Given information.
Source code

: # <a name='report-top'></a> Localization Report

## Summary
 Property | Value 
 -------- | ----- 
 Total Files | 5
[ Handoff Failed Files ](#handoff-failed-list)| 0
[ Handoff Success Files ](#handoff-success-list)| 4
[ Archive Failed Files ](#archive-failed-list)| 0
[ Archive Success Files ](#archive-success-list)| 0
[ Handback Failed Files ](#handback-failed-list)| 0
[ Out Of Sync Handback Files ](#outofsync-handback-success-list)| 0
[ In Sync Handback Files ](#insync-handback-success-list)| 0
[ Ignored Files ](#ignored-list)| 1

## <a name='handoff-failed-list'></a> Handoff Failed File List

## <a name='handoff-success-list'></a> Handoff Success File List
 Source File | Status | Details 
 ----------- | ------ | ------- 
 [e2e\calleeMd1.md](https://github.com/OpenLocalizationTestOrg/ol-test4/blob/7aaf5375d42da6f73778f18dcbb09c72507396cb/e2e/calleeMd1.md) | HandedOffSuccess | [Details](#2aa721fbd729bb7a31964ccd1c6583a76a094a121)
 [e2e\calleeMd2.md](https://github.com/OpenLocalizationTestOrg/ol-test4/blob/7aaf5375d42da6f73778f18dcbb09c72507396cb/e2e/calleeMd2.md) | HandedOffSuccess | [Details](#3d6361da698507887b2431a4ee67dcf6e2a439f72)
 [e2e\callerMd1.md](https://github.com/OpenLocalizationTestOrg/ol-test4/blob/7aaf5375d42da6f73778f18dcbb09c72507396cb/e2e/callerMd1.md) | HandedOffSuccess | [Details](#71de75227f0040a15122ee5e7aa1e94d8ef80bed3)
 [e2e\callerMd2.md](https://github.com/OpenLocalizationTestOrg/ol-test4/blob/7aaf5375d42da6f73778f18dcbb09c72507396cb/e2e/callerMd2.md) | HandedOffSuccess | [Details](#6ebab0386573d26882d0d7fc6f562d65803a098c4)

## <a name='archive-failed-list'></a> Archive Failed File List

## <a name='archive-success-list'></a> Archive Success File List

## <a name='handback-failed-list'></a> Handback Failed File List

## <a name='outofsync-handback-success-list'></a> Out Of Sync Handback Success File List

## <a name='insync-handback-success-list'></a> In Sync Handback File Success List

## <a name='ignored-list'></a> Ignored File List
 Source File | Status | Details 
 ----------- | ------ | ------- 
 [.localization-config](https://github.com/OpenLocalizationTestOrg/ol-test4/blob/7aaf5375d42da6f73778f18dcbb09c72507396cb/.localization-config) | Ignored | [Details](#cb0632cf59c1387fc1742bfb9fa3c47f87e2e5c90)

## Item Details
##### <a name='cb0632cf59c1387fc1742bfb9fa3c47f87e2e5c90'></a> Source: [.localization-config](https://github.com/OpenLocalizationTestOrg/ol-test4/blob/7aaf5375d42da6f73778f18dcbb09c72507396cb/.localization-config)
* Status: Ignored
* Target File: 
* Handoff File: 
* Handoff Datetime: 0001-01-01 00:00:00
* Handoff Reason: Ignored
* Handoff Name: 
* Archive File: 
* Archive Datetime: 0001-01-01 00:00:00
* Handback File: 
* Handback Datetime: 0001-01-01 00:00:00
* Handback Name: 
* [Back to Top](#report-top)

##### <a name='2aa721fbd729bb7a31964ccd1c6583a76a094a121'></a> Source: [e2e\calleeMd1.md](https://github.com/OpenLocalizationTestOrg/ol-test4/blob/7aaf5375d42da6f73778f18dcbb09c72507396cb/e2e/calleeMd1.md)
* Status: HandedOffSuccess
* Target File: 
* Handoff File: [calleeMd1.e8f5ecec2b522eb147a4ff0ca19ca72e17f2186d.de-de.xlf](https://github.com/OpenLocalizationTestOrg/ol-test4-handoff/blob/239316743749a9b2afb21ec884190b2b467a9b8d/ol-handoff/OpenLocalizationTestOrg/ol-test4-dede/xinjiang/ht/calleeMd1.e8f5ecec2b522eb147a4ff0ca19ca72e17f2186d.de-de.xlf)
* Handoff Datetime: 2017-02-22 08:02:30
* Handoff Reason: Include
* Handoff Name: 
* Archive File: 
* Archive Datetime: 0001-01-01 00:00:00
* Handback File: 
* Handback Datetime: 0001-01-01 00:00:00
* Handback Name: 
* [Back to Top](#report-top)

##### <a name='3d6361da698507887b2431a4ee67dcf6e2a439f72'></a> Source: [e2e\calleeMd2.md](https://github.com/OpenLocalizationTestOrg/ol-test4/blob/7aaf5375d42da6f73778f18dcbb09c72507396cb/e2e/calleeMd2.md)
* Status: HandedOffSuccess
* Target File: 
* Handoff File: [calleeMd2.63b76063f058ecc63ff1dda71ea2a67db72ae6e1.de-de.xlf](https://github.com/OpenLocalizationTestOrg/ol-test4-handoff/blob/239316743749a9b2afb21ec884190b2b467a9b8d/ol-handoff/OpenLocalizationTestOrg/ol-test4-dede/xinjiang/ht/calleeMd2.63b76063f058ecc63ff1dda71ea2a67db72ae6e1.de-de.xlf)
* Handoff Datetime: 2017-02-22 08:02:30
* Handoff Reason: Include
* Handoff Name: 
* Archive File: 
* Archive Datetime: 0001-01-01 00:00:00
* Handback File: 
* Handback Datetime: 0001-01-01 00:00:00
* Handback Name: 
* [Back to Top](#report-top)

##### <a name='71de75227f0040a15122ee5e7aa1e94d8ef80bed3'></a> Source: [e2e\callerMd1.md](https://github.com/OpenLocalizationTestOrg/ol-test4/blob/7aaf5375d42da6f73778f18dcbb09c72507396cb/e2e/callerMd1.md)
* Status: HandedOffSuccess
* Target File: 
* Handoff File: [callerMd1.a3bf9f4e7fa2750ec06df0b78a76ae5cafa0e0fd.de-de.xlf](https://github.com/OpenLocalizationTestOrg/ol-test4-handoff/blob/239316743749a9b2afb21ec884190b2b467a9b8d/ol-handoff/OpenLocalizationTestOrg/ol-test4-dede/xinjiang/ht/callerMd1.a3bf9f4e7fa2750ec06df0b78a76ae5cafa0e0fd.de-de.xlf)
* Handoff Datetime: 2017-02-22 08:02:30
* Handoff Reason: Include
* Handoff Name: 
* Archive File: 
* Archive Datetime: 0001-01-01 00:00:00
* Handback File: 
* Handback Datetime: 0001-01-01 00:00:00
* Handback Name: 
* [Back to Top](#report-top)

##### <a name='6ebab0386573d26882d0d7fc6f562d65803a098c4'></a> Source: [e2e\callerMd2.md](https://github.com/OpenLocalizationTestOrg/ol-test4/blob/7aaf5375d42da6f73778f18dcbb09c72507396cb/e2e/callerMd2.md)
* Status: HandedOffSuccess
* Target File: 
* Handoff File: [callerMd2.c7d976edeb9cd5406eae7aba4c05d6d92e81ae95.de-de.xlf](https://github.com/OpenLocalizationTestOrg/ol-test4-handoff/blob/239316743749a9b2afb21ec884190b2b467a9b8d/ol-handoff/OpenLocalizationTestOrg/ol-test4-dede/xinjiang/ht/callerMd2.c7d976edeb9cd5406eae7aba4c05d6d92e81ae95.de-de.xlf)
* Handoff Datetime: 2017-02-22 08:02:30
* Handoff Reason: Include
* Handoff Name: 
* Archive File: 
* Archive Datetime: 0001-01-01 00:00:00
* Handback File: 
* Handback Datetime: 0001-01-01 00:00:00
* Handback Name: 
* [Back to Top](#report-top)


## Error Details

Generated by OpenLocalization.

Exercise instructions. Reading through the records above, report each line in which the string "Sync" is found.

Answer to this task.
[ Out Of Sync Handback Files ](#outofsync-handback-success-list)| 0
[ In Sync Handback Files ](#insync-handback-success-list)| 0
## <a name='outofsync-handback-success-list'></a> Out Of Sync Handback Success File List
## <a name='insync-handback-success-list'></a> In Sync Handback File Success List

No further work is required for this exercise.